¿Qué podemos aprender de la actitud del club que soborna a los árbitros?

Nuestras madres nos enseñaron que las relaciones humanas son como jarrones de la dinastía Ming: algunas palabras, por pronto que se retiren, las rompen para siempre. Podemos pedir perdón, podemos intentar pegarlas, pero ya nunca es igual, porque somos seres, en esencia, idealistas.

Y es que no se pueden pasar por alto ciertas cosas. Si lo hacemos, aceptamos que el mundo está mal, que la ética es solo una palabra, que es muy cansado hacer las cosas bien.
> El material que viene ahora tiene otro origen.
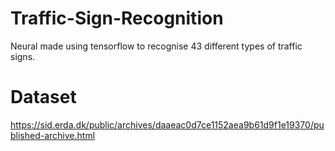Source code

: # Traffic-Sign-Recognition
Neural made using tensorflow to recognise 43 different types of traffic signs.
# Dataset
https://sid.erda.dk/public/archives/daaeac0d7ce1152aea9b61d9f1e19370/published-archive.html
El yerno de un proxeneta no debería nunca ser presidente del Gobierno de una democracia liberal. Si hay que explicar esto es que estamos peor de lo que pensamos. Tampoco debería serlo, ojo (y aquí esta entrada pierde a la otra mitad de sus lectores), el amigo de un narcotraficante. «Cuando yo lo conocí solo era contrabandista» dice el tipo, para arreglarlo.

Para que triunfe el mal lo único necesario es que la buena gente no haga nada. Y el mal está triunfando, porque las pequeñas concesiones a la flojera moral terminan siempre por convertirse en catástrofes históricas. «¿Como pudo suceder esto?» nos preguntamos luego siempre. «Porque una vez, en el recreo, hace muchos años, te burlaste de alguien más débil que tú».

El yerno de un proxeneta no debe ser presidente de nada, entre otras cosas, porque en España hay muchísimas personas cuyos suegros no regentan burdeles vaporosos.

Esto nos lleva al Barcelona, el club que paga dinerito fresco a los árbitros para que le favorezcan en el campo y, lo que es más alucinante, no está en segunda. El club que no debería haber inscrito a Dani Olmo, el club que alineó indebidamente a Íñigo Martínez ante Osasuna sin que nunca pase nada. Les sonará Íñigo Martínez, es el jugador que escupe a los rivales cuando las cosas no le van bien. Luego volvemos a él, porque hay más.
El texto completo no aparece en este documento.